Every line containing the word "outline" must be pulled from the records.

**The data**
----

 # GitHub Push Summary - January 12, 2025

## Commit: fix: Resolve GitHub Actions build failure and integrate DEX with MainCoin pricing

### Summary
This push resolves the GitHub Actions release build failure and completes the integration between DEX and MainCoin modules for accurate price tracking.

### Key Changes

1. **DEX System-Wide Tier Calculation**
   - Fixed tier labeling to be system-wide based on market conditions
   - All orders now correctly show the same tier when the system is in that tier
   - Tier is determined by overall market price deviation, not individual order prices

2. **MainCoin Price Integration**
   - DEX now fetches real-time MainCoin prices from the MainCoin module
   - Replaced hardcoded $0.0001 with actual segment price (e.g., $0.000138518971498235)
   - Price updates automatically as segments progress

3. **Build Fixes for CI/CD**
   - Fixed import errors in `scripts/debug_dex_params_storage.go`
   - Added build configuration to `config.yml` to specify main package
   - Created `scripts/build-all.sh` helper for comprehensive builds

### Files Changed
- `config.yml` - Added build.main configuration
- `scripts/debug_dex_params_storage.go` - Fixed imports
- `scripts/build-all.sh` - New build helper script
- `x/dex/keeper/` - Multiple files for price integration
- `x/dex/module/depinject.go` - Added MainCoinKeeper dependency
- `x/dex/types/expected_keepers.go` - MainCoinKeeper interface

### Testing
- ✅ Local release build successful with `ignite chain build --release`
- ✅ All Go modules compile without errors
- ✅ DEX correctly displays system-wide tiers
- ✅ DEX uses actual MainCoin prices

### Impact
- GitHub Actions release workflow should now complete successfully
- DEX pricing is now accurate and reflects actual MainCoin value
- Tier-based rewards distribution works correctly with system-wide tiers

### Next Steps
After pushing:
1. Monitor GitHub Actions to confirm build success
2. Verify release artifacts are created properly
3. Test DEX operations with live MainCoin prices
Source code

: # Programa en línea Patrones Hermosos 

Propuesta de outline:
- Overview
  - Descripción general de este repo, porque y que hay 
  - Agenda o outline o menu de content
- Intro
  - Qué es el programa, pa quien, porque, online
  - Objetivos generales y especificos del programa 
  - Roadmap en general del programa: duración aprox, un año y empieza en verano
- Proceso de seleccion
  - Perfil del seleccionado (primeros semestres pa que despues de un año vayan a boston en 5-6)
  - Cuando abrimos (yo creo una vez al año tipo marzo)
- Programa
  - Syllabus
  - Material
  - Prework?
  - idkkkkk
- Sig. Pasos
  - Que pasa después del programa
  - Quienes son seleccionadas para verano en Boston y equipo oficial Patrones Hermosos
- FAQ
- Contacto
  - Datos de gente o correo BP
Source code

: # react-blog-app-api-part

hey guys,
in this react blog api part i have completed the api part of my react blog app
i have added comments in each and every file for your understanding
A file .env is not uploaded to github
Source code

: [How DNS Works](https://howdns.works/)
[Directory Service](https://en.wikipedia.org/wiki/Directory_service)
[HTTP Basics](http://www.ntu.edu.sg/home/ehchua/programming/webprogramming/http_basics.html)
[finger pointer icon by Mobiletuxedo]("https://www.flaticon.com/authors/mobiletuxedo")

----

**Your response**
Propuesta de outline:
  - Agenda o outline o menu de content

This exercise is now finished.